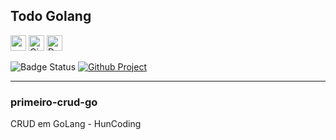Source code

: <a id="todo-golang"></a>
<!-- 
    Logo image generated by Bing IA: https://www.bing.com/images/create/
-->
## Todo Golang

<!-- 
    icons by: https://simpleicons.org
-->
[<img src="./docs/assets/images/icons/go.svg" width="25px" height="25px" alt="go" title="Go">](https://go.dev/) 
[<img src="./docs/assets/images/icons/gin.svg" width="25px" height="25px" alt="Gin Gonic" title="Gin Gonic">](https://gin-gonic.com/) 
[<img src="./docs/assets/images/icons/docker.svg" width="25px" height="25px" alt="Docker Logo" title="Docker">](https://www.docker.com/) 


![Badge Status](https://img.shields.io/badge/STATUS-IN_DEVELOPMENT-green) [![Github Project](https://img.shields.io/badge/PROJECT%20VIEW%20KANBAM-GITHUB-green?logo=github&logoColor=white)](https://github.com/users/alvaroart/projects/1/)

---


### primeiro-crud-go
CRUD em GoLang - HunCoding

___

**EXERCISE OBJECTIVE**
Single out each line of the records above with the string "docs" in it, and copy it.

**RESULT OF THIS EXERCISE**
[<img src="./docs/assets/images/icons/go.svg" width="25px" height="25px" alt="go" title="Go">](https://go.dev/) 
[<img src="./docs/assets/images/icons/gin.svg" width="25px" height="25px" alt="Gin Gonic" title="Gin Gonic">](https://gin-gonic.com/) 
[<img src="./docs/assets/images/icons/docker.svg" width="25px" height="25px" alt="Docker Logo" title="Docker">](https://www.docker.com/) 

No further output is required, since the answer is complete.